- Problem to solve -
In your copy, reproduce each entry exactly and include no picture.

***

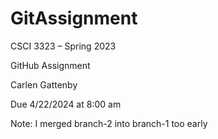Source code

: # GitAssignment

CSCI 3323 – Spring 2023 <br>

GitHub Assignment <br>

Carlen Gattenby <br>

Due 4/22/2024 at 8:00 am <br>

Note: I merged branch-2 into branch-1 too early
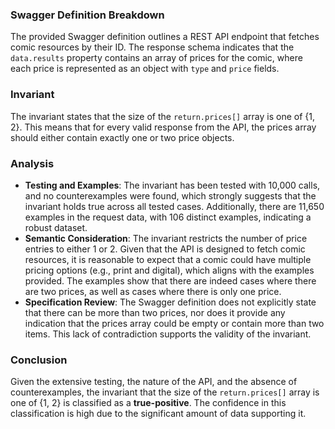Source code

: ### Swagger Definition Breakdown
The provided Swagger definition outlines a REST API endpoint that fetches comic resources by their ID. The response schema indicates that the `data.results` property contains an array of prices for the comic, where each price is represented as an object with `type` and `price` fields.

### Invariant
The invariant states that the size of the `return.prices[]` array is one of {1, 2}. This means that for every valid response from the API, the prices array should either contain exactly one or two price objects.

### Analysis
- **Testing and Examples**: The invariant has been tested with 10,000 calls, and no counterexamples were found, which strongly suggests that the invariant holds true across all tested cases. Additionally, there are 11,650 examples in the request data, with 106 distinct examples, indicating a robust dataset.
- **Semantic Consideration**: The invariant restricts the number of price entries to either 1 or 2. Given that the API is designed to fetch comic resources, it is reasonable to expect that a comic could have multiple pricing options (e.g., print and digital), which aligns with the examples provided. The examples show that there are indeed cases where there are two prices, as well as cases where there is only one price.
- **Specification Review**: The Swagger definition does not explicitly state that there can be more than two prices, nor does it provide any indication that the prices array could be empty or contain more than two items. This lack of contradiction supports the validity of the invariant.

### Conclusion
Given the extensive testing, the nature of the API, and the absence of counterexamples, the invariant that the size of the `return.prices[]` array is one of {1, 2} is classified as a **true-positive**. The confidence in this classification is high due to the significant amount of data supporting it.
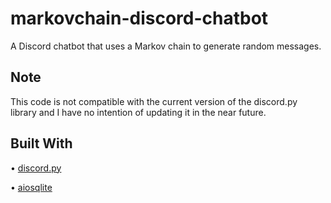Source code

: # markovchain-discord-chatbot
A Discord chatbot that uses a Markov chain to generate random messages.

## Note
This code is not compatible with the current version of the discord.py library and I have no intention of updating it in the near future.

## Built With
• [discord.py](https://pypi.org/project/discord.py/)

• [aiosqlite](https://pypi.org/project/aiosqlite/)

***

- Reply -
Source code

: # GitAssignment

CSCI 3323 – Spring 2023 <br>

GitHub Assignment <br>

Carlen Gattenby <br>

Due 4/22/2024 at 8:00 am <br>

Note: I merged branch-2 into branch-1 too early
Source code

: ### Swagger Definition Breakdown
The provided Swagger definition outlines a REST API endpoint that fetches comic resources by their ID. The response schema indicates that the `data.results` property contains an array of prices for the comic, where each price is represented as an object with `type` and `price` fields.

### Invariant
The invariant states that the size of the `return.prices[]` array is one of {1, 2}. This means that for every valid response from the API, the prices array should either contain exactly one or two price objects.

### Analysis
- **Testing and Examples**: The invariant has been tested with 10,000 calls, and no counterexamples were found, which strongly suggests that the invariant holds true across all tested cases. Additionally, there are 11,650 examples in the request data, with 106 distinct examples, indicating a robust dataset.
- **Semantic Consideration**: The invariant restricts the number of price entries to either 1 or 2. Given that the API is designed to fetch comic resources, it is reasonable to expect that a comic could have multiple pricing options (e.g., print and digital), which aligns with the examples provided. The examples show that there are indeed cases where there are two prices, as well as cases where there is only one price.
- **Specification Review**: The Swagger definition does not explicitly state that there can be more than two prices, nor does it provide any indication that the prices array could be empty or contain more than two items. This lack of contradiction supports the validity of the invariant.

### Conclusion
Given the extensive testing, the nature of the API, and the absence of counterexamples, the invariant that the size of the `return.prices[]` array is one of {1, 2} is classified as a **true-positive**. The confidence in this classification is high due to the significant amount of data supporting it.
Source code

: # markovchain-discord-chatbot
A Discord chatbot that uses a Markov chain to generate random messages.

## Note
This code is not compatible with the current version of the discord.py library and I have no intention of updating it in the near future.

## Built With
• [discord.py](https://pypi.org/project/discord.py/)

• [aiosqlite](https://pypi.org/project/aiosqlite/)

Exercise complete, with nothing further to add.